Alert Areas are labeled A-XXX (e.g. A-220) are marked with solid magenta lines with hash marks. Air traffic over Alert Areas is expected to be unusually high typically because of flight training exercises and air shows. Another aspect of air traffic in Alert Areas is that it can proceed in ways that are unpredictable and unusual. As such, drone flight isn’t explicitly prohibited in Alert Areas, but drone pilots are advised to fly with extreme caution. There may not always be a controlling agency for an Alert Area, so a drone pilot may proceed with their operations without securing prior authorization.
Military Operation Areas (MOA)
Military Operation Areas (MOA) are bounded by solid magenta lines with has marks and are labeled in a manner that is very hard to miss (e.g. BAGDAD MOA, GLADDEN MOA). Military activities in MOA may range from training exercises to actual operations. This means that flying drones in MOAs is extremely dangerous and is not advised. If there is an operation ATC in the area, the facility may provide instructions on whether drone flight is cleared in a MOA.
Military Training Route (MTR)
Marked by arrow symbols in sectional charts, Military Training Routes (MTRs) are labeled with either a VR (visual rules) or IR (instrument rules) prefix followed by a number. The number can have three digits (e.g. VR-120), indicating that the military operations are being conducted at above 1500 feet. On the other hand, the number can also have four digits (e.g. VR-1053) which indicates that the operations are being conducted below 1500 feet.
As its name implies, an MTR is a route that is used by the military for flight training. Since the aircraft in these routes fly at very high speeds, drone pilots are advised to steer clear of them.

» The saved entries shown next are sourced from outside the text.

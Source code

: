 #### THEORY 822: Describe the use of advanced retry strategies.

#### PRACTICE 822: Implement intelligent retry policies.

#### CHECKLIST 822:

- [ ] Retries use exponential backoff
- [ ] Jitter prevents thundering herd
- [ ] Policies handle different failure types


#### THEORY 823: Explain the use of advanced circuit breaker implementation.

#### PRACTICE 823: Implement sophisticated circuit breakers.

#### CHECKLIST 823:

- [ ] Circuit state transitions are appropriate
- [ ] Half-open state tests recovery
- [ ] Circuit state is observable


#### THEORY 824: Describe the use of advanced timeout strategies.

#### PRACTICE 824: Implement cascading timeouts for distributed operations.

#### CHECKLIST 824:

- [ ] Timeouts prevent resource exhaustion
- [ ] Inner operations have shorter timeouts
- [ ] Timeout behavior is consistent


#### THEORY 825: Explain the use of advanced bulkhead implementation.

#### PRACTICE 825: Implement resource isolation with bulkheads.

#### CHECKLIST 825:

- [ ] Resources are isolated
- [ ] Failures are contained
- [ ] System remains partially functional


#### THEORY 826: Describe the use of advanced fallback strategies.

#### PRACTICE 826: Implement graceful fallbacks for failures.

Temporary Flight Restriction
Temporary Flight Restrictions (TFRs) are declared in areas where there are temporary hazards or security issues, prompting the restriction of uncontrolled aircraft flight. The common reasons for declaring TFRs include the movement of the President or Vice-President, the presence of special foreign dignitaries, large-scale entertainment or sports events, disaster relief, or emergency response.
One thing common with all these reasons is that they are very serious, so a TFR is not something to be taken lightly. Drone flight is strictly prohibited in TFR areas unless authorization has been granted by the proper agency. The penalties for violating TFRs are suitably heavy, as well, and can set a drone pilot back up to $100,000 in fines if their action has compromised national security.
As TFRs are fleeting by nature, they aren’t something that you can find in a standard sectional chart. Instead, the best source for up-to-date information on TFRs is FAA’s active TFR database. The database is arranged chronologically by default but can also be filtered by state. You may also view all active TFRs in an interactive map on the FAA website.
Sectional charts are an invaluable tool for situational awareness and flight planning. Whether you’re flying professionally or for fun, checking out a sectional chart must be part of your pre-flight procedures if you don’t want to end up hitting a flight restriction when you’re already out on the field.
Looking at sectional charts can seem overwhelming for beginners. If you feel the same way, don’t worry – sectional charts are still somewhat confusing even for experienced drone pilots. With a bit of patience, you will eventually learn to make the most out of all the information that a sectional chart offers. Learning to read a sectional chart isn’t just for your safety – it’s for the safety of all other aircraft in the national airspace, as well as the people on the ground.